Construction history (1934–1936)
The Bethpage State Parkway was built between 1934 and 1936 under the Long Island State Park Commission during the Robert Moses parkway-building era, opening in 1936 alongside the rapidly growing Bethpage State Park. Like Moses’s other landscaped parkways, it was conceived as a recreational road — a scenic, truck-free approach to deliver families to the park’s new golf courses rather than to move freight or heavy commuter volume. The original roadway was a narrow 22-foot-wide undivided pavement offering one lane in each direction.
The corridor’s character changed over the following decades as eastern Nassau filled in with postwar housing, and what began as a leisure road became a short-hop commuter connector. In 1977, maintenance responsibility was transferred from the park commission to the New York State Department of Transportation (NYSDOT), while ownership of the road and the surrounding parkland stayed with the NYS Office of Parks, Recreation and Historic Preservation (OPRHP). NYSDOT subsequently modernized the parkway to contemporary safety standards — wider 12-foot travel lanes, 10-foot shoulders, improved reflective signage, and impact attenuators at fixed hazards.
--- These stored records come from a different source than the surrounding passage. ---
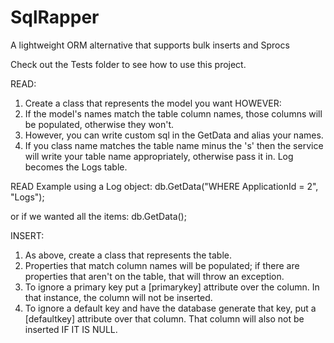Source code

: # SqlRapper
A lightweight ORM alternative that supports bulk inserts and Sprocs

Check out the Tests folder to see how to use this project.  


READ:
1. Create a class that represents the model you want HOWEVER:
2. If the model's names match the table column names, those columns will be populated, otherwise they won't. 
3. However, you can write custom sql in the GetData and alias your names.
4. If you class name matches the table name minus the 's' then the service will write your table name appropriately, otherwise pass it in.  Log becomes the Logs table.

READ Example using a Log object:
db.GetData<Log>("WHERE ApplicationId = 2", "Logs");

or if we wanted all the items:
db.GetData<Log>();


INSERT:
1. As above, create a class that represents the table.  
2. Properties that match column names will be populated; if there are properties that aren't on the table, that will throw an exception.  
3. To ignore a primary key put a [primarykey] attribute over the column.  In that instance, the column will not be inserted.
4. To ignore a default key and have the database generate that key, put a [defaultkey] attribute over that column.  That column will also not be inserted IF IT IS NULL.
Route geometry (south to north)
From its southern terminus at the Southern State Parkway (Exit 31) in North Massapequa, the parkway heads north through a trumpet interchange (Exit B1) and climbs into the Plainedge / South Farmingdale neighborhoods. It serves Boundary Avenue (Exit B2), then reaches its busiest cross-traffic junction at Hempstead Turnpike / NY 24 (Exit B3) on the Plainedge–South Farmingdale line. Continuing north, it serves Central Avenue (Exit B4) near Bethpage before terminating at a traffic circle inside Bethpage State Park. From that circle, Plainview Road connects north toward the Seaford–Oyster Bay Expressway (NY 135) and the Bethpage State Park golf courses. All crossroads — and the LIRR Main Line — are grade-separated, and a dedicated bike path (the Bethpage Bikeway) runs along the east side of the parkway corridor.
Jurisdiction and patrol
New York State Police Troop L holds primary patrol and crash-investigation authority on the Bethpage State Parkway, the same agency responsible for the LIE, Northern State, and the rest of Long Island’s parkway network. The roadway is maintained by NYSDOT, but ownership and the adjoining parkland remain under OPRHP, and NY State Park Police cover the grounds inside Bethpage State Park itself. The Nassau County Police Department (NCPD) assists at major incidents but is not the primary investigative agency on the parkway mainline.
Speed limits, trucks, and the park circle
The posted limit on the open mainline is 55 mph, with lower posted limits on the interchange ramps and approaching the Bethpage State Park traffic circle at the northern end, where through traffic must slow sharply for the roundabout. As a New York State parkway, the Bethpage prohibits all commercial vehicles, trucks, and buses — it is a passenger-vehicle-only road by design. Over-height rental vans and box trucks that follow GPS onto the parkway remain a recurring nuisance, since neither the grade-separated overpasses nor the park circle were built for commercial traffic.
Dangerous Sections
For so short a road, the Bethpage Parkway’s crashes cluster tightly at its interchanges and its terminal circle. The following segments are the documented conflict points based on NYS Police-reported incidents in Long Island Traffic’s running corpus and the parkway’s known geometry.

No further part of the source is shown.